Son dönemde ülke genelinde yaşanan gıda zehirlenmelerinin ardı arkası kesilmezken, gıda kaynaklı hastalıklardaki artış da dikkatlerden kaçmıyor.

Bu durumun temel sebebi ise gözünü para hırsı bürümüş bazı kişilerin, bu uğurda halk sağlığını hiçe saymaları. Ki şehrimizde geçtiğimiz günlerde yaşanan bir hadise, bu durumu bir kez daha gözler önüne serdi.

Evet efendim; Eskişehir’in Çifteler ilçesinde kaçak olarak çalışan bir işletmeye yapılan baskın neticesinde, 215 kg at etinin ele geçirilmesinden söz ediyoruz.

***

İnsanın kanını donduran bir olay olmakla birlikte, bir bakıma malumun ilamı da diyebiliriz. Çünkü sektör temsilcilerinin de hak vereceği üzere, özellikle kırmızı et piyasasında dönen dolaplar saymakla bitmez.

Göçük olarak ifade edilen hasta hayvanlardan tutun, dış kesim olarak tabir edilen kaçak hayvan kesilmesine kadar neler yaşanıyor neler…

***

Nitekim güvenilir gıdaya erişebilmenin önemi her geçen gün daha da artarken, temel besin maddelerinin başında gelen kırmızı et konusunda yaşanan bu olumsuzlukların önüne geçebilmek için tüm şehirlerde mezbaha olarak da ifade edilen modern kesimhanelerin kurulması gerekiyor.
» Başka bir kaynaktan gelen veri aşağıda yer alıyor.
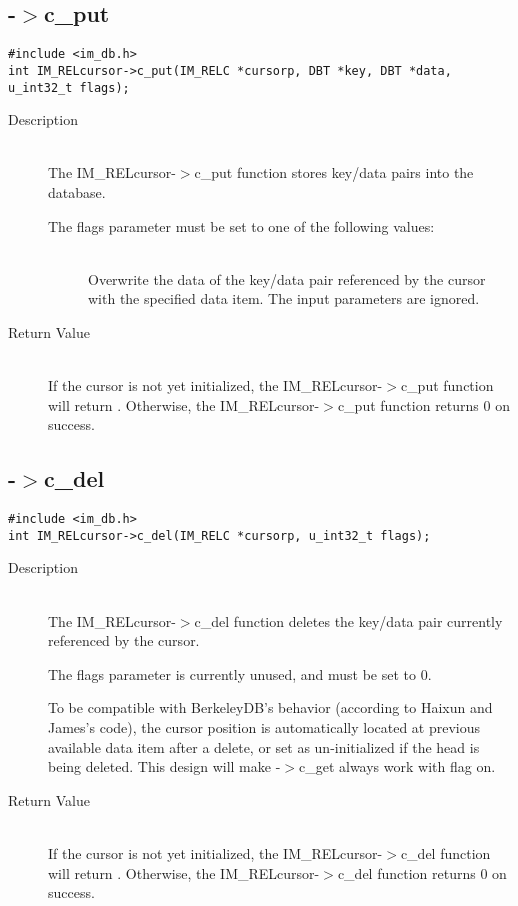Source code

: \newpage
\subsection{{\IMRELcursor}-$>$c\_put}
\begin{verbatim}
#include <im_db.h>
int IM_RELcursor->c_put(IM_RELC *cursorp, DBT *key, DBT *data, u_int32_t flags);
\end{verbatim}
\begin{description}
\item[Description]\ \\

  The IM\_RELcursor-$>$c\_put function stores key/data pairs into the
  database.

  The flags parameter must be set to one of the following values: 
  \begin{description}
  \item[{\DBCURRENT}]\ \\
    Overwrite the data of the key/data pair referenced by the cursor
    with the specified data item. The input parameters are ignored. 
  \end{description}

\item[Return Value]\ \\
  If the cursor is not yet initialized, the IM\_RELcursor-$>$c\_put
  function will return {\DBNOTFOUND}. Otherwise, the
  IM\_RELcursor-$>$c\_put function returns 0 on success. 
\end{description}

\newpage
\subsection{{\IMRELcursor}-$>$c\_del}
\begin{verbatim}
#include <im_db.h>
int IM_RELcursor->c_del(IM_RELC *cursorp, u_int32_t flags);
\end{verbatim}
\begin{description}
\item[Description]\ \\

  The IM\_RELcursor-$>$c\_del function deletes the key/data pair currently
  referenced by the cursor. 

  The flags parameter is currently unused, and must be set to 0. 

  To be compatible with BerkeleyDB's behavior (according to Haixun and
  James's code),  the cursor position is automatically located at
  previous available data item after a delete, or set as
  un-initialized if the head is being deleted.  This design will make
  {\IMRELcursor}-$>$c\_get always work with {\DBNEXT} flag on.

\item[Return Value]\ \\
  If the cursor is not yet initialized, the IM\_RELcursor-$>$c\_del
  function will return {\DBNOTFOUND}. Otherwise, the
  IM\_RELcursor-$>$c\_del function returns 0 on success. 
\end{description}

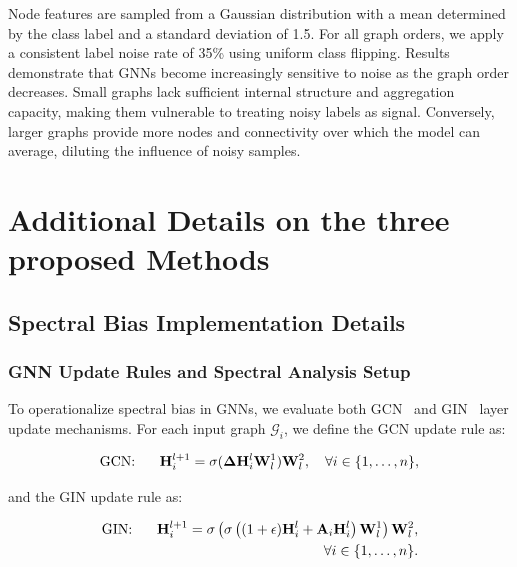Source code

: {Node features are sampled from a Gaussian distribution with a mean determined by the class label and a standard deviation of 1.5. For all graph orders, we apply a consistent label noise rate of 35\% using uniform class flipping. Results demonstrate that GNNs become increasingly sensitive to noise as the graph order decreases. Small graphs lack sufficient internal structure and aggregation capacity, making them vulnerable to treating noisy labels as signal. Conversely, larger graphs provide more nodes and connectivity over which the model can average, diluting the influence of noisy samples.



\section{Additional Details on the three proposed Methods}


\subsection{Spectral Bias Implementation Details}
\label{app: weightmatrice_eigens}
\subsubsection{GNN Update Rules and Spectral Analysis Setup}

To operationalize spectral bias in GNNs, we evaluate both GCN~\cite{gcn} and GIN~\cite{WL1} layer update mechanisms. For each input graph $\mathcal{G}_i$, we define the GCN update rule as:

\begin{equation}
    \text{GCN: \hspace{0.5cm}}
    \mathbf{H}_i^{l+1} = \sigma(\mathbf{\Delta} \mathbf{H}_i^l \mathbf{W}^1_l)\mathbf{W}^2_l, \quad \forall i \in \{1, \ldots, n\},
\end{equation}

and the GIN update rule as:

\begin{equation}
\begin{aligned}
    \text{GIN: \hspace{0.5cm}} \mathbf{H}_i^{l+1} = \sigma\left( \sigma\left((1 + \epsilon)\mathbf{H}_i^l + \mathbf{A}_i \mathbf{H}_i^l \right) \mathbf{W}_l^1 \right) \mathbf{W}_l^2, \\
    \forall i \in \{1, \ldots, n\}.
\end{aligned}
\end{equation}

}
Bu konuda görev ise elbette belediyelere düşüyor.

Ne var ki yıl olmuş 2026, Eskişehir Büyükşehir Belediyesi hala bir mezbaha yapabilmiş değil.

Evet efendim; Yılmaz Büyükerşen’in 25 yıllık belediye başkanlığı sürecinde ihmal edilmiş hayati bir konudan söz ediyoruz.

Sayın Büyükerşen;

Senfoni orkestrasına bütçe ayırmış,

Çekirdek çitleyen eşek heykeli yapmış,

Tozun toprağın ortasına çakma bir plaj açmış,

Ama Eskişehirlilerin sağlığı için oldukça büyük önem arz eden bir kesimhane yapmaya, her nedense gerek duymamış. Hatta vakti zamanında iyi kötü bir belediye mezbahamız vardı, tutmuş onu da kapatmış.

***

Şimdilerde ise Çifteler ilçesinde yaşanan bu vahim hadisenin ardından, Eskişehir’in bir belediye mezbahasına sahip olmasının önemi, kuşkusuz ki çok daha iyi anlaşılıyor.
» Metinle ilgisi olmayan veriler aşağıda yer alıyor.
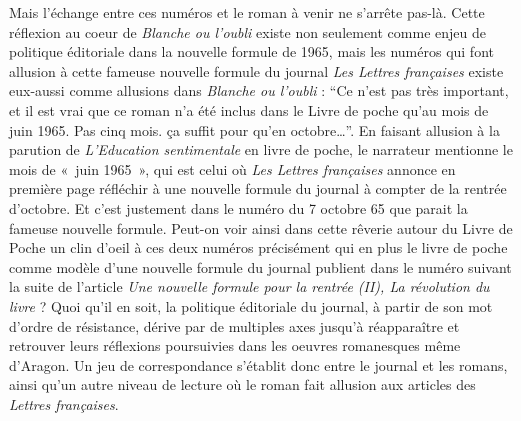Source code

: Mais l’échange entre ces numéros et le roman à venir ne s’arrête pas-là. Cette réflexion au coeur de \emph{Blanche ou l’oubli} existe non seulement comme enjeu de politique éditoriale dans la nouvelle formule de 1965, mais les numéros qui font allusion à cette fameuse nouvelle formule du journal \emph{Les Lettres françaises} existe eux-aussi comme allusions dans \emph{Blanche ou l’oubli} : \enquote{Ce n’est pas très important, et il est vrai que ce roman n’a été inclus dans le Livre de poche qu’au mois de juin 1965. Pas cinq mois. ça suffit pour qu’en octobre…}. En faisant allusion à la parution de \emph{L’Education sentimentale} en livre de poche, le narrateur mentionne le mois de « juin 1965 », qui est celui où \emph{Les Lettres françaises} annonce en première page réfléchir à une nouvelle formule du journal à compter de la rentrée d’octobre. Et c’est justement dans le numéro du 7 octobre 65 que parait la fameuse nouvelle formule. Peut-on voir ainsi dans cette rêverie autour du Livre de Poche un clin d’oeil à ces deux numéros précisément qui en plus le livre de poche comme modèle d’une nouvelle formule du journal publient dans le numéro suivant la suite de l’article \emph{Une nouvelle formule pour la rentrée (II), La révolution du livre }? Quoi qu’il en soit, la politique éditoriale du journal, à partir de son mot d’ordre de résistance, dérive par de multiples axes jusqu’à réapparaître et retrouver leurs réflexions poursuivies dans les oeuvres romanesques même d’Aragon. Un jeu de correspondance s’établit donc entre le journal et les romans, ainsi qu’un autre niveau de lecture où le roman fait allusion aux articles des \emph{Lettres françaises}. 



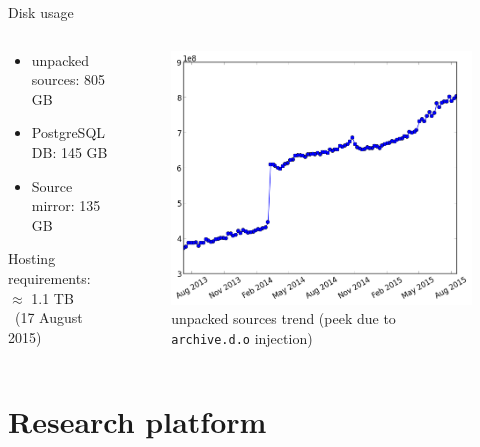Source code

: \documentclass{beamer}
\begin{document}
\begin{frame}{Disk usage}
  \begin{columns}
    \begin{column}{0.5\textwidth}
      \begin{itemize}
      \item unpacked sources: \hfill 805 GB
      \item PostgreSQL DB: \hfill 145 GB
      \item Source mirror: \hfill 135 GB
      \end{itemize}
      \alert{Hosting requirements}: \hfill $\approx$ 1.1
      TB\\[1ex]
      ~\hfill {\footnotesize (17 August 2015)}
    \end{column}
    \pause
    \begin{column}{0.5\textwidth}
      \begin{figure}
        \centering
        \includegraphics[width=\textwidth]{img/disk-usage}
        \caption{unpacked sources trend (peek due to
          \texttt{archive.d.o}
          injection)}
      \end{figure}
    \end{column}
  \end{columns}
\end{frame}

\section{Research platform}
\end{document}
Ve bu konuda tüm ümidimiz, Büyükşehir Belediye Başkanı Ayşe Ünlüce’de.

Tamam; seçim öncesi Eskişehir’e mezbaha yapma sözü veren Ayşe Ünlüce’nin, yerel yönetimlerin mali kaynaklarının kısıtlandığı ve SGK prim borçları başta olmak üzere önceki dönemlerden devreden pek çok mali yükü omuzlamak zorunda kaldığı bir dönemde, böylesi yüksek maliyetli bir projeyi hayata geçirebilmesinin kolay olmadığını elbette çok iyi biliyoruz.

Ne var ki çok zaman maharet, zoru başarabilmekte.

Nitekim Başkan Ünlüce’yi, farklı kılan da aslında tam olarak bu değil mi?

Yorum sizlerin.

Bendeniz yarın yine buradayım.

Beklerim efendim…

GÜNÜN SÖZÜ:

Milyonlarca insan elmanın düştüğünü gördü; ancak nedenini soran kişi Newton’du.